### Task instructions
Retype the data below exactly; skip every image.

### Listed entries
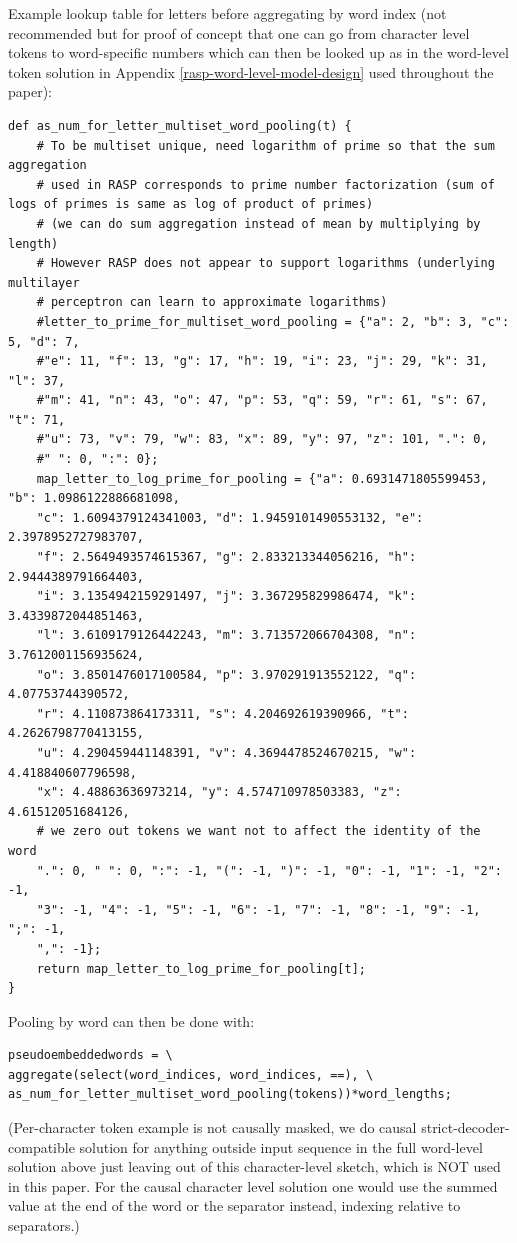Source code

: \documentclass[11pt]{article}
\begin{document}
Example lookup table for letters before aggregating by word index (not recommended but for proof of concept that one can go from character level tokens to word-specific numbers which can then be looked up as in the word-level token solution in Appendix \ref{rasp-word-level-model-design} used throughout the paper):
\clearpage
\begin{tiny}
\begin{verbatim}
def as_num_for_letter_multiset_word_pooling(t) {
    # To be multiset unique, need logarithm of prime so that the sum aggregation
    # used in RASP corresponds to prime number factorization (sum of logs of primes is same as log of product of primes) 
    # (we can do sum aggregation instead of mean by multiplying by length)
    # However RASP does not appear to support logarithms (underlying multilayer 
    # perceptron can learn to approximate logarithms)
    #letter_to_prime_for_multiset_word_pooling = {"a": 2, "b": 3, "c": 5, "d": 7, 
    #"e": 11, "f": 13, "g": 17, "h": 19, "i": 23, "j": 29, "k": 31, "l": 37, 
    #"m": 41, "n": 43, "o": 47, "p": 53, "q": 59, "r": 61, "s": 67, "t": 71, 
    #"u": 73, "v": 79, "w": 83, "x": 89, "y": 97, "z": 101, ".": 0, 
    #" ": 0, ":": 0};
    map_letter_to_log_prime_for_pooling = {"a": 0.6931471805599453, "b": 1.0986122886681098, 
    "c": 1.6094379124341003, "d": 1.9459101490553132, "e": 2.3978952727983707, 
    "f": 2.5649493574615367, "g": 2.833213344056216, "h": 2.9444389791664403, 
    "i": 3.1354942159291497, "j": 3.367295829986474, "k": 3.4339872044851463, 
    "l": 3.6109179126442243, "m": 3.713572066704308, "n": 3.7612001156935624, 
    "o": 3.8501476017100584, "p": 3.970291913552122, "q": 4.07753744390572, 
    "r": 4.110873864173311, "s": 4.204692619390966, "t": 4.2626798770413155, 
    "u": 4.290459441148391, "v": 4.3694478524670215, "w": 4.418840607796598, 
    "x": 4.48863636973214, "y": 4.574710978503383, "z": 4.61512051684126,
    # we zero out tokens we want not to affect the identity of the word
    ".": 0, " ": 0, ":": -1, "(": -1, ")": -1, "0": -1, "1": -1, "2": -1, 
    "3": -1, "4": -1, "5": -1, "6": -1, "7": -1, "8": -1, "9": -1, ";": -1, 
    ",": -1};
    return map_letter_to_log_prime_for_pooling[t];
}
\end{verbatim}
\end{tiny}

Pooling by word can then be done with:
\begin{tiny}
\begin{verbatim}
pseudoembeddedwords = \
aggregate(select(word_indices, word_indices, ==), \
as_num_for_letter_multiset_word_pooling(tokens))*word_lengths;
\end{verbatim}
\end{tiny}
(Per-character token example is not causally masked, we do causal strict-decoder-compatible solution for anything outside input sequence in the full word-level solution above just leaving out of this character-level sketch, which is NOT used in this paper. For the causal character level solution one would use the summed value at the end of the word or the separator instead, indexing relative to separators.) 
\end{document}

### Solution to the problem
Source code

: \documentclass[11pt]{article}
\begin{document}
Example lookup table for letters before aggregating by word index (not recommended but for proof of concept that one can go from character level tokens to word-specific numbers which can then be looked up as in the word-level token solution in Appendix \ref{rasp-word-level-model-design} used throughout the paper):
\clearpage
\begin{tiny}
\begin{verbatim}
def as_num_for_letter_multiset_word_pooling(t) {
    # To be multiset unique, need logarithm of prime so that the sum aggregation
    # used in RASP corresponds to prime number factorization (sum of logs of primes is same as log of product of primes) 
    # (we can do sum aggregation instead of mean by multiplying by length)
    # However RASP does not appear to support logarithms (underlying multilayer 
    # perceptron can learn to approximate logarithms)
    #letter_to_prime_for_multiset_word_pooling = {"a": 2, "b": 3, "c": 5, "d": 7, 
    #"e": 11, "f": 13, "g": 17, "h": 19, "i": 23, "j": 29, "k": 31, "l": 37, 
    #"m": 41, "n": 43, "o": 47, "p": 53, "q": 59, "r": 61, "s": 67, "t": 71, 
    #"u": 73, "v": 79, "w": 83, "x": 89, "y": 97, "z": 101, ".": 0, 
    #" ": 0, ":": 0};
    map_letter_to_log_prime_for_pooling = {"a": 0.6931471805599453, "b": 1.0986122886681098, 
    "c": 1.6094379124341003, "d": 1.9459101490553132, "e": 2.3978952727983707, 
    "f": 2.5649493574615367, "g": 2.833213344056216, "h": 2.9444389791664403, 
    "i": 3.1354942159291497, "j": 3.367295829986474, "k": 3.4339872044851463, 
    "l": 3.6109179126442243, "m": 3.713572066704308, "n": 3.7612001156935624, 
    "o": 3.8501476017100584, "p": 3.970291913552122, "q": 4.07753744390572, 
    "r": 4.110873864173311, "s": 4.204692619390966, "t": 4.2626798770413155, 
    "u": 4.290459441148391, "v": 4.3694478524670215, "w": 4.418840607796598, 
    "x": 4.48863636973214, "y": 4.574710978503383, "z": 4.61512051684126,
    # we zero out tokens we want not to affect the identity of the word
    ".": 0, " ": 0, ":": -1, "(": -1, ")": -1, "0": -1, "1": -1, "2": -1, 
    "3": -1, "4": -1, "5": -1, "6": -1, "7": -1, "8": -1, "9": -1, ";": -1, 
    ",": -1};
    return map_letter_to_log_prime_for_pooling[t];
}
\end{verbatim}
\end{tiny}

Pooling by word can then be done with:
\begin{tiny}
\begin{verbatim}
pseudoembeddedwords = \
aggregate(select(word_indices, word_indices, ==), \
as_num_for_letter_multiset_word_pooling(tokens))*word_lengths;
\end{verbatim}
\end{tiny}
(Per-character token example is not causally masked, we do causal strict-decoder-compatible solution for anything outside input sequence in the full word-level solution above just leaving out of this character-level sketch, which is NOT used in this paper. For the causal character level solution one would use the summed value at the end of the word or the separator instead, indexing relative to separators.) 
\end{document}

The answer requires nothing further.